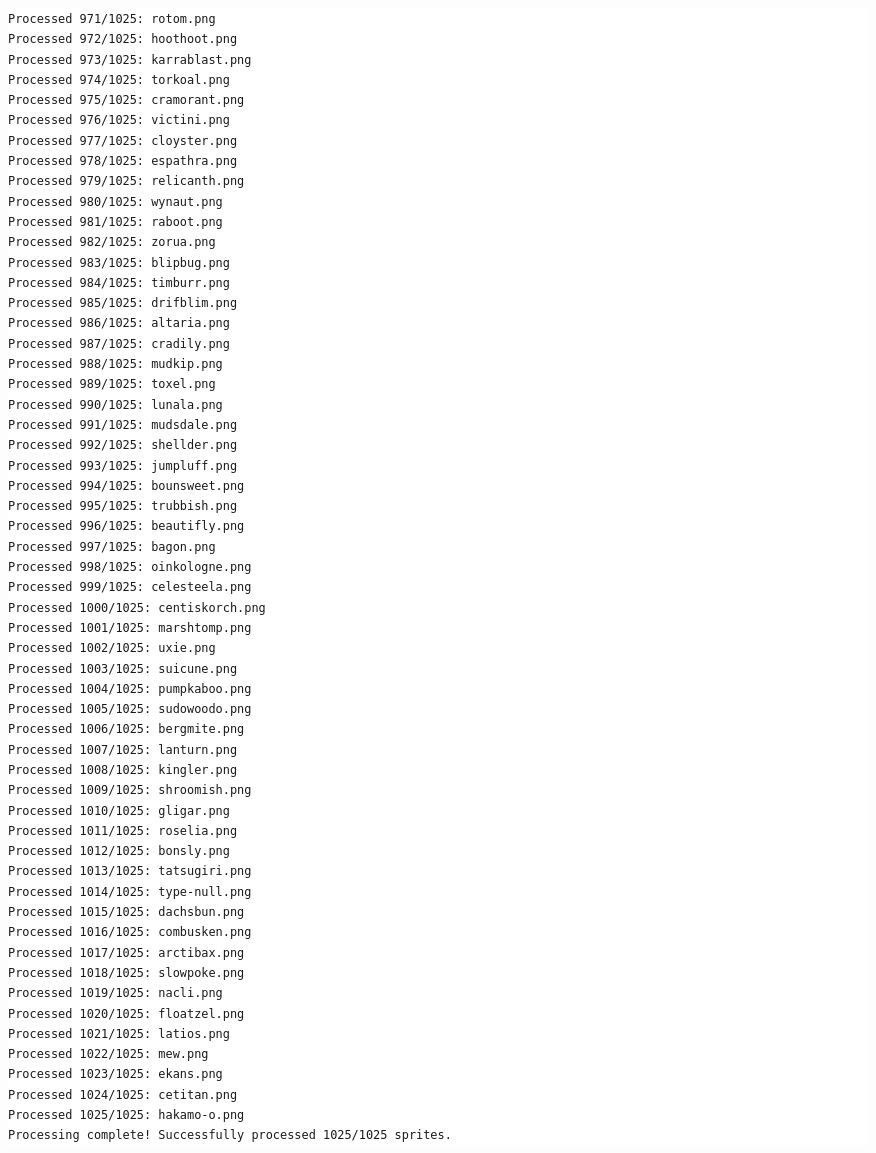     Processed 971/1025: rotom.png
    Processed 972/1025: hoothoot.png
    Processed 973/1025: karrablast.png
    Processed 974/1025: torkoal.png
    Processed 975/1025: cramorant.png
    Processed 976/1025: victini.png
    Processed 977/1025: cloyster.png
    Processed 978/1025: espathra.png
    Processed 979/1025: relicanth.png
    Processed 980/1025: wynaut.png
    Processed 981/1025: raboot.png
    Processed 982/1025: zorua.png
    Processed 983/1025: blipbug.png
    Processed 984/1025: timburr.png
    Processed 985/1025: drifblim.png
    Processed 986/1025: altaria.png
    Processed 987/1025: cradily.png
    Processed 988/1025: mudkip.png
    Processed 989/1025: toxel.png
    Processed 990/1025: lunala.png
    Processed 991/1025: mudsdale.png
    Processed 992/1025: shellder.png
    Processed 993/1025: jumpluff.png
    Processed 994/1025: bounsweet.png
    Processed 995/1025: trubbish.png
    Processed 996/1025: beautifly.png
    Processed 997/1025: bagon.png
    Processed 998/1025: oinkologne.png
    Processed 999/1025: celesteela.png
    Processed 1000/1025: centiskorch.png
    Processed 1001/1025: marshtomp.png
    Processed 1002/1025: uxie.png
    Processed 1003/1025: suicune.png
    Processed 1004/1025: pumpkaboo.png
    Processed 1005/1025: sudowoodo.png
    Processed 1006/1025: bergmite.png
    Processed 1007/1025: lanturn.png
    Processed 1008/1025: kingler.png
    Processed 1009/1025: shroomish.png
    Processed 1010/1025: gligar.png
    Processed 1011/1025: roselia.png
    Processed 1012/1025: bonsly.png
    Processed 1013/1025: tatsugiri.png
    Processed 1014/1025: type-null.png
    Processed 1015/1025: dachsbun.png
    Processed 1016/1025: combusken.png
    Processed 1017/1025: arctibax.png
    Processed 1018/1025: slowpoke.png
    Processed 1019/1025: nacli.png
    Processed 1020/1025: floatzel.png
    Processed 1021/1025: latios.png
    Processed 1022/1025: mew.png
    Processed 1023/1025: ekans.png
    Processed 1024/1025: cetitan.png
    Processed 1025/1025: hakamo-o.png
    Processing complete! Successfully processed 1025/1025 sprites.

********

YOUR TASK:
Scan the entries above for the line containing "Processed 1006/1025: bergmite.png", and copy it and all lines after it exactly, down to and including the line containing "Processed 1015/1025: dachsbun.png".

RESPONSE AREA:
    Processed 1006/1025: bergmite.png
    Processed 1007/1025: lanturn.png
    Processed 1008/1025: kingler.png
    Processed 1009/1025: shroomish.png
    Processed 1010/1025: gligar.png
    Processed 1011/1025: roselia.png
    Processed 1012/1025: bonsly.png
    Processed 1013/1025: tatsugiri.png
    Processed 1014/1025: type-null.png
    Processed 1015/1025: dachsbun.png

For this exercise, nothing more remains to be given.